Saved data entries
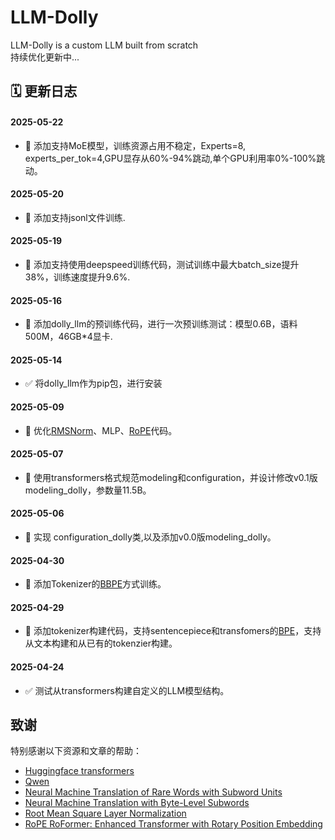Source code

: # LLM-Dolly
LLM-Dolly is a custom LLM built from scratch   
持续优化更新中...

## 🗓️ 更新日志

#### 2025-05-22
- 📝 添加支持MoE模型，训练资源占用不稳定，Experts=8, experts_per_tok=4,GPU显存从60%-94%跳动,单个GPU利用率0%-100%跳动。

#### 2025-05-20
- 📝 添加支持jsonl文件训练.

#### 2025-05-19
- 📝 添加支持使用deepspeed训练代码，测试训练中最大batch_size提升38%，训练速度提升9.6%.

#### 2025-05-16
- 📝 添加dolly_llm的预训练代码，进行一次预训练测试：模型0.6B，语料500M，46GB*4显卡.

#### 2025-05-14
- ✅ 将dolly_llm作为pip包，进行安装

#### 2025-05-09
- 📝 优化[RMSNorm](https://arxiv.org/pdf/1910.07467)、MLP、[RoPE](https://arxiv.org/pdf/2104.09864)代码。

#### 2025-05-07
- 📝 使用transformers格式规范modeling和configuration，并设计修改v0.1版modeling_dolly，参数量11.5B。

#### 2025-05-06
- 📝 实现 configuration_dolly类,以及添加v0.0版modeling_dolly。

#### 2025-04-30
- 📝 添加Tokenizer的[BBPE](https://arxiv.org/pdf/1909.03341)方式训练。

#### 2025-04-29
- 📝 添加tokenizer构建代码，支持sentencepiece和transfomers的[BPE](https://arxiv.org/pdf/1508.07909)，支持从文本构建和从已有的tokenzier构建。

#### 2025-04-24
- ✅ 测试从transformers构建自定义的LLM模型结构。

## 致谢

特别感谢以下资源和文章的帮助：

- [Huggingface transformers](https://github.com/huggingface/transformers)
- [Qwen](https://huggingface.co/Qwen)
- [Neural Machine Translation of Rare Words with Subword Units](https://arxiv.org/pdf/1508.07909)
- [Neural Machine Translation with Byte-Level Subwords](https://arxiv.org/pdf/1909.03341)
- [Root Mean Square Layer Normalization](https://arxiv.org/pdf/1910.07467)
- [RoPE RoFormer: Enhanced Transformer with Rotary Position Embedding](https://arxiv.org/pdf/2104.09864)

PROBLEM TO WORK ON: Exactly repeat the lines from the line that contains "#### 2025-05-22" to the end of the entries, both included, and leave out all other lines.

SOLUTION FOR THIS PROBLEM:
#### 2025-05-22
- 📝 添加支持MoE模型，训练资源占用不稳定，Experts=8, experts_per_tok=4,GPU显存从60%-94%跳动,单个GPU利用率0%-100%跳动。

#### 2025-05-20
- 📝 添加支持jsonl文件训练.

#### 2025-05-19
- 📝 添加支持使用deepspeed训练代码，测试训练中最大batch_size提升38%，训练速度提升9.6%.

#### 2025-05-16
- 📝 添加dolly_llm的预训练代码，进行一次预训练测试：模型0.6B，语料500M，46GB*4显卡.

#### 2025-05-14
- ✅ 将dolly_llm作为pip包，进行安装

#### 2025-05-09
- 📝 优化[RMSNorm](https://arxiv.org/pdf/1910.07467)、MLP、[RoPE](https://arxiv.org/pdf/2104.09864)代码。

#### 2025-05-07
- 📝 使用transformers格式规范modeling和configuration，并设计修改v0.1版modeling_dolly，参数量11.5B。

#### 2025-05-06
- 📝 实现 configuration_dolly类,以及添加v0.0版modeling_dolly。

#### 2025-04-30
- 📝 添加Tokenizer的[BBPE](https://arxiv.org/pdf/1909.03341)方式训练。

#### 2025-04-29
- 📝 添加tokenizer构建代码，支持sentencepiece和transfomers的[BPE](https://arxiv.org/pdf/1508.07909)，支持从文本构建和从已有的tokenzier构建。

#### 2025-04-24
- ✅ 测试从transformers构建自定义的LLM模型结构。

## 致谢

特别感谢以下资源和文章的帮助：

- [Huggingface transformers](https://github.com/huggingface/transformers)
- [Qwen](https://huggingface.co/Qwen)
- [Neural Machine Translation of Rare Words with Subword Units](https://arxiv.org/pdf/1508.07909)
- [Neural Machine Translation with Byte-Level Subwords](https://arxiv.org/pdf/1909.03341)
- [Root Mean Square Layer Normalization](https://arxiv.org/pdf/1910.07467)
- [RoPE RoFormer: Enhanced Transformer with Rotary Position Embedding](https://arxiv.org/pdf/2104.09864)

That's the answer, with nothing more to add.